Torna ad aumentare il numero di vittime di incidenti stradali in Italia. Dopo aver registrato un continuo calo dal 2001, nei primi otto mesi del 2010 i morti sulle strade italiane sono stati ...

28 Settembre 2010 - 05:09

Torna ad aumentare il numero di vittime di incidenti stradali in Italia. Dopo aver registrato un continuo calo dal 2001, nei primi otto mesi del 2010 i morti sulle strade italiane sono stati 21 in piu' rispetto allo stesso periodo del 2009, con un incremento dell'1,4%. E sulla rete autostradale i morti sono stati 26 in piu', con un aumento del 13,2%. Questi alcuni dei dati presentati da Roberto Sgalla, direttore del servizio polizia stradale del ministero dell'Interno, nel corso dell'incontro annuale Aiscat – polizia stradale, tenutosi oggi a Cremona.

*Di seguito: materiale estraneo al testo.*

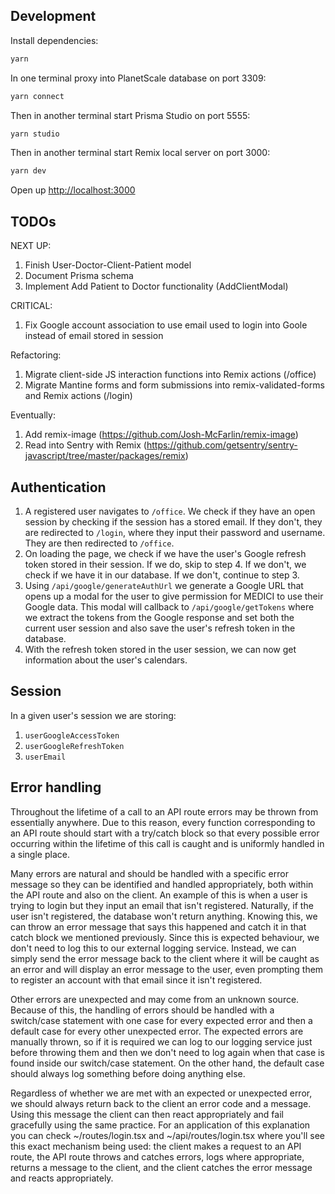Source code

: ## Development

Install dependencies:

```sh
yarn
```

In one terminal proxy into PlanetScale database on port 3309:

```sh
yarn connect
```

Then in another terminal start Prisma Studio on port 5555:

```sh
yarn studio
```

Then in another terminal start Remix local server on port 3000:

```sh
yarn dev
```

Open up [http://localhost:3000](http://localhost:3000)

## TODOs

NEXT UP:
1. Finish User-Doctor-Client-Patient model
2. Document Prisma schema
3. Implement Add Patient to Doctor functionality (AddClientModal)

CRITICAL:
1. Fix Google account association to use email used to login into Goole instead of email stored in session

Refactoring:

1. Migrate client-side JS interaction functions into Remix actions (/office)
2. Migrate Mantine forms and form submissions into remix-validated-forms and Remix actions (/login)

Eventually:

1. Add remix-image (https://github.com/Josh-McFarlin/remix-image)
2. Read into Sentry with Remix (https://github.com/getsentry/sentry-javascript/tree/master/packages/remix)


## Authentication

1. A registered user navigates to `/office`. We check if they have an open session by checking if the session has a stored email. If they don't, they are redirected to `/login`, where they input their password and username. They are then redirected to `/office`.
2. On loading the page, we check if we have the user's Google refresh token stored in their session. If we do, skip to step 4. If we don't, we check if we have it in our database. If we don't, continue to step 3.
3. Using `/api/google/generateAuthUrl` we generate a Google URL that opens up a modal for the user to give permission for MEDICI to use their Google data. This modal will callback to `/api/google/getTokens` where we extract the tokens from the Google response and set both the current user session and also save the user's refresh token in the database.
4. With the refresh token stored in the user session, we can now get information about the user's calendars.

## Session

In a given user's session we are storing:

1. `userGoogleAccessToken`
2. `userGoogleRefreshToken`
2. `userEmail`

## Error handling

Throughout the lifetime of a call to an API route errors may be thrown from essentially anywhere. Due to this reason, every function corresponding to an API route should start with a try/catch block so that every possible error occurring within the lifetime of this call is caught and is uniformly handled in a single place.

Many errors are natural and should be handled with a specific error message so they can be identified and handled appropriately, both within the API route and also on the client. An example of this is when a user is trying to login but they input an email that isn't registered. Naturally, if the user isn't registered, the database won't return anything. Knowing this, we can throw an error message that says this happened and catch it in that catch block we mentioned previously. Since this is expected behaviour, we don't need to log this to our external logging service. Instead, we can simply send the error message back to the client where it will be caught as an error and will display an error message to the user, even prompting them to register an account with that email since it isn't registered.

Other errors are unexpected and may come from an unknown source. Because of this, the handling of errors should be handled with a switch/case statement with one case for every expected error and then a default case for every other unexpected error. The expected errors are manually thrown, so if it is required we can log to our logging service just before throwing them and then we don't need to log again when that case is found inside our switch/case statement. On the other hand, the default case should always log something before doing anything else.

Regardless of whether we are met with an expected or unexpected error, we should always return back to the client an error code and a message. Using this message the client can then react appropriately and fail gracefully using the same practice. For an application of this explanation you can check ~/routes/login.tsx and ~/api/routes/login.tsx where you'll see this exact mechanism being used: the client makes a request to an API route, the API route throws and catches errors, logs where appropriate, returns a message to the client, and the client catches the error message and reacts appropriately.
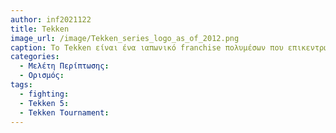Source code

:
 ```yaml
---
author: inf2021122
title: Tekken
image_url: /image/Tekken_series_logo_as_of_2012.png
caption: Το Tekken είναι ένα ιαπωνικό franchise πολυμέσων που επικεντρώνεται σε μια σειρά από παιχνίδια μάχης βίντεο και arcade που αναπτύχθηκαν από την Bandai Namco Studios και εκδόθηκαν από την Bandai Namco Entertainment.Τα κύρια παιχνίδια της σειράς ακολουθούν τα γεγονότα του τουρνουά King of Iron Fist, που διοργανώνεται από το Mishima Zaibatsu, όπου οι παίκτες ελέγχουν μια πληθώρα χαρακτήρων για να κερδίσουν το τουρνουά και να αποκτήσουν τον έλεγχο της εταιρείας.
categories:
  - Μελέτη Περίπτωσης:
  - Ορισμός:
tags:
  - fighting:
  - Tekken 5:
  - Tekken Tournament:
---
```



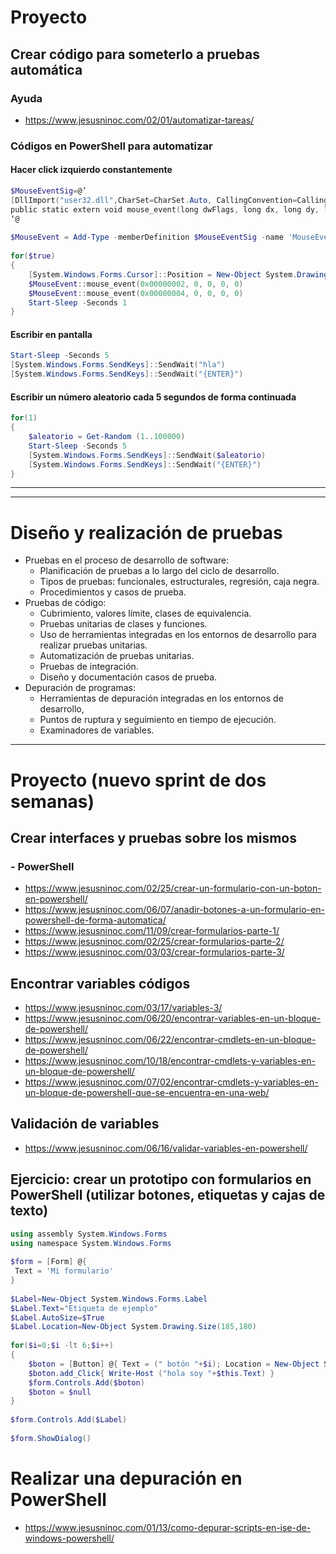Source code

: # Proyecto

## Crear código para someterlo a pruebas automática

### Ayuda
* https://www.jesusninoc.com/02/01/automatizar-tareas/

### Códigos en PowerShell para automatizar

#### Hacer click izquierdo constantemente
```PowerShell
$MouseEventSig=@’
[DllImport("user32.dll",CharSet=CharSet.Auto, CallingConvention=CallingConvention.StdCall)]
public static extern void mouse_event(long dwFlags, long dx, long dy, long cButtons, long dwExtraInfo);
‘@
 
$MouseEvent = Add-Type -memberDefinition $MouseEventSig -name 'MouseEventWinApi' -passThru
 
for($true)
{
    [System.Windows.Forms.Cursor]::Position = New-Object System.Drawing.Point(61,45)
    $MouseEvent::mouse_event(0x00000002, 0, 0, 0, 0)
    $MouseEvent::mouse_event(0x00000004, 0, 0, 0, 0)
    Start-Sleep -Seconds 1
}
```
 
#### Escribir en pantalla
```PowerShell
Start-Sleep -Seconds 5
[System.Windows.Forms.SendKeys]::SendWait("hla")
[System.Windows.Forms.SendKeys]::SendWait("{ENTER}")
```
 
#### Escribir un número aleatorio cada 5 segundos de forma continuada
```PowerShell
for(1)
{
    $aleatorio = Get-Random (1..100000)
    Start-Sleep -Seconds 5
    [System.Windows.Forms.SendKeys]::SendWait($aleatorio)
    [System.Windows.Forms.SendKeys]::SendWait("{ENTER}")
}
```

--------
--------

# Diseño y realización de pruebas
- Pruebas en el proceso de desarrollo de software:
  - Planificación de pruebas a lo largo del ciclo de desarrollo.
  - Tipos de pruebas: funcionales, estructurales, regresión, caja negra.
  - Procedimientos y casos de prueba.
- Pruebas de código:
  - Cubrimiento, valores límite, clases de equivalencia.
  - Pruebas unitarias de clases y funciones.
  - Uso de herramientas integradas en los entornos de desarrollo para realizar pruebas unitarias.
  - Automatización de pruebas unitarias.
  - Pruebas de integración.
  - Diseño y documentación casos de prueba.
- Depuración de programas:
  - Herramientas de depuración integradas en los entornos de desarrollo,
  - Puntos de ruptura y seguimiento en tiempo de ejecución.
  - Examinadores de variables.

----------

# Proyecto (nuevo sprint de dos semanas)

## Crear interfaces y pruebas sobre los mismos
### - PowerShell
   - https://www.jesusninoc.com/02/25/crear-un-formulario-con-un-boton-en-powershell/
   - https://www.jesusninoc.com/06/07/anadir-botones-a-un-formulario-en-powershell-de-forma-automatica/
   - https://www.jesusninoc.com/11/09/crear-formularios-parte-1/
   - https://www.jesusninoc.com/02/25/crear-formularios-parte-2/
   - https://www.jesusninoc.com/03/03/crear-formularios-parte-3/

## Encontrar variables códigos
* https://www.jesusninoc.com/03/17/variables-3/
* https://www.jesusninoc.com/06/20/encontrar-variables-en-un-bloque-de-powershell/
* https://www.jesusninoc.com/06/22/encontrar-cmdlets-en-un-bloque-de-powershell/
* https://www.jesusninoc.com/10/18/encontrar-cmdlets-y-variables-en-un-bloque-de-powershell/
* https://www.jesusninoc.com/07/02/encontrar-cmdlets-y-variables-en-un-bloque-de-powershell-que-se-encuentra-en-una-web/

## Validación de variables
* https://www.jesusninoc.com/06/16/validar-variables-en-powershell/

## Ejercicio: crear un prototipo con formularios en PowerShell (utilizar botones, etiquetas y cajas de texto)
```PowerShell
using assembly System.Windows.Forms
using namespace System.Windows.Forms
 
$form = [Form] @{
 Text = 'Mi formulario'
}
 
$Label=New-Object System.Windows.Forms.Label
$Label.Text="Etiqueta de ejemplo"
$Label.AutoSize=$True
$Label.Location=New-Object System.Drawing.Size(185,180)
 
for($i=0;$i -lt 6;$i++)
{
    $boton = [Button] @{ Text = (" botón "+$i); Location = New-Object System.Drawing.Point ((50*$i),100)}
    $boton.add_Click{ Write-Host ("hola soy "+$this.Text) }
    $form.Controls.Add($boton)
    $boton = $null
}
 
$form.Controls.Add($Label)
 
$form.ShowDialog()
```

# Realizar una depuración en PowerShell
* https://www.jesusninoc.com/01/13/como-depurar-scripts-en-ise-de-windows-powershell/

I dati di luglio e agosto, ha spiegato Sgalla, “fanno ritenere che la salita della mortalita' registrata nei complessivi primi otto mesi si stia fermando con il 6% in meno del totale degli incidenti nel bimestre e il decremento del 12,2% degli incidenti mortali, con 63 vittime in meno rispetto al bimestre estivo del 2009”. Inoltre, secondo i dati presentatati da Sgalla, nei primi otto mesi dell'anno polizia stradale e carabinieri hanno rilevato sulle strade italiane 70.156 incidenti, 4.071 in meno rispetto alla stesso periodo del 2009, in calo del 5,5%.

Nei primi otto mesi dell'anno la polizia stradale e' stata presente in autostrada con 157.108 equipaggi, mantenendo ai livelli del 2009 il numero dei servizi di vigilanza stradale. Sull'intero territorio nel 2010 la polizia stradale e' stata in campo con 344.616 pattuglie, che rappresentano un calo di 4.541 unita' rispetto al 2009, mentre in autostrada sono state impiegate nello stesso periodo 1.207 pattuglie in piu'.